**WHAT TO PRODUCE**
Wherever a line of the data contains "плагин", copy that line.

*** THE INPUT

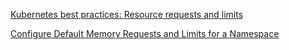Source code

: [Kubernetes best practices: Resource requests and limits](https://cloud.google.com/blog/products/gcp/kubernetes-best-practices-resource-requests-and-limits)

[Configure Default Memory Requests and Limits for a Namespace](https://kubernetes.io/docs/tasks/administer-cluster/manage-resources/memory-default-namespace/)

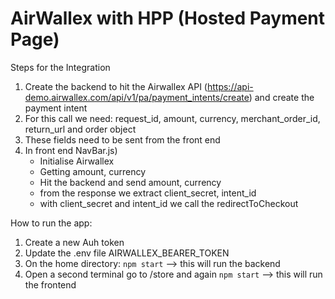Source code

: # AirWallex with HPP (Hosted Payment Page)

Steps for the Integration

1. Create the backend to hit the Airwallex API (https://api-demo.airwallex.com/api/v1/pa/payment_intents/create) and create the payment intent 
2. For this call we need: request_id, amount, currency, merchant_order_id, return_url and order object
3. These fields need to be sent from the front end
4. In front end NavBar.js)
    - Initialise Airwallex
    - Getting amount, currency
    - Hit the backend and send amount, currency
    - from the response we extract client_secret, intent_id
    - with client_secret and intent_id we call the redirectToCheckout

How to run the app:
1. Create a new Auh token
2. Update the .env file AIRWALLEX_BEARER_TOKEN
3. On the home directory: `npm start` --> this will run the backend
4. Open a second terminal go to /store and again `npm start` --> this will run the frontend
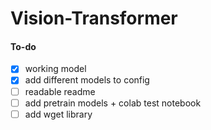 # Vision-Transformer

#### To-do
- [x] working model
- [x] add different models to config
- [ ] readable readme
- [ ] add pretrain models + colab test notebook
- [ ] add wget library
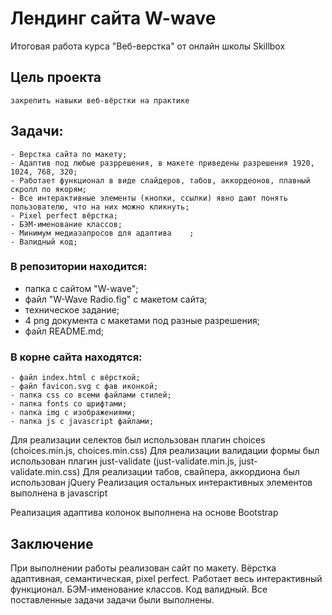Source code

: # Лендинг сайта W-wave 
Итоговая работа курса "Веб-верстка" от онлайн школы Skillbox

## Цель проекта 
	закрепить навыки веб-вёрстки на практике
	
## Задачи: 
	- Верстка сайта по макету;
	- Адаптив под любые разррешения, в макете приведены разрешения 1920, 1024, 768, 320;
	- Работает функционал в виде слайдеров, табов, аккордеонов, плавный скролл по якорям;
	- Все интерактивные элементы (кнопки, ссылки) явно дают понять пользователю, что на них можно кликнуть;
	- Pixel perfect вёрстка;
	- БЭМ-именование классов;
	- Минимум медиазапросов для адаптива	;
	- Валидный код;

### В репозитории находится:
 - папка с сайтом "W-wave";
 - файл "W-Wave Radio.fig" с макетом сайта;
 - техническое задание;
 - 4 png документа с макетами под разные разрешения;
 - файл README.md;

### В корне сайта находятся:
	- файл index.html с вёрсткой;
	- файл favicon.svg с фав иконкой;
	- папка css со всеми файлами стилей;
	- папка fonts со шрифтами;
	- папка img с изображениями;
	- папка js с javascript файлами;

Для реализации селектов был использован плагин choices (choices.min.js, choices.min.css)
Для реализации валидации формы был использован плагин just-validate (just-validate.min.js, just-validate.min.css)
Для реализации табов, свайпера, аккордиона был использован jQuery
Реализация остальных интерактивных элементов выполнена в javascript

Реализация адаптива колонок выполнена на основе Bootstrap

## Заключение
При выполнении работы реализован сайт по макету. Вёрстка адаптивная, семантическая, pixel perfect. Работает весь интерактивный функционал. БЭМ-именование классов. Код валидный. Все поставленные задачи задачи были выполнены.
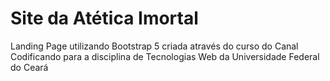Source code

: # Site da Atética Imortal 
Landing Page utilizando Bootstrap 5 criada através do curso do Canal Codificando para a disciplina de Tecnologias Web da Universidade Federal do Ceará 
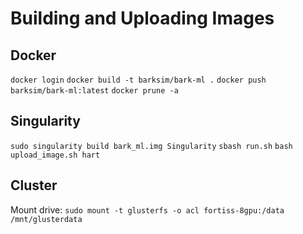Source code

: # Building and Uploading Images

## Docker
`docker login`
`docker build -t barksim/bark-ml .`
`docker push barksim/bark-ml:latest`
`docker prune -a`

## Singularity
`sudo singularity build bark_ml.img Singularity`
`sbash run.sh`
`bash upload_image.sh hart`

## Cluster
Mount drive:
`sudo mount -t glusterfs -o acl fortiss-8gpu:/data /mnt/glusterdata`
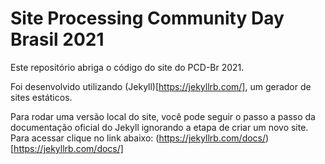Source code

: # Site Processing Community Day Brasil 2021

Este repositório abriga o código do site do PCD-Br 2021.

Foi desenvolvido utilizando (Jekyll)[https://jekyllrb.com/], um gerador de sites estáticos.

Para rodar uma versão local do site, você pode seguir o passo a passo da documentação oficial do Jekyll ignorando a etapa de criar um novo site. Para acessar clique no link abaixo:
(https://jekyllrb.com/docs/)[https://jekyllrb.com/docs/]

******

**SOLUTION TO THIS PROBLEM**
Для реализации селектов был использован плагин choices (choices.min.js, choices.min.css)
Для реализации валидации формы был использован плагин just-validate (just-validate.min.js, just-validate.min.css)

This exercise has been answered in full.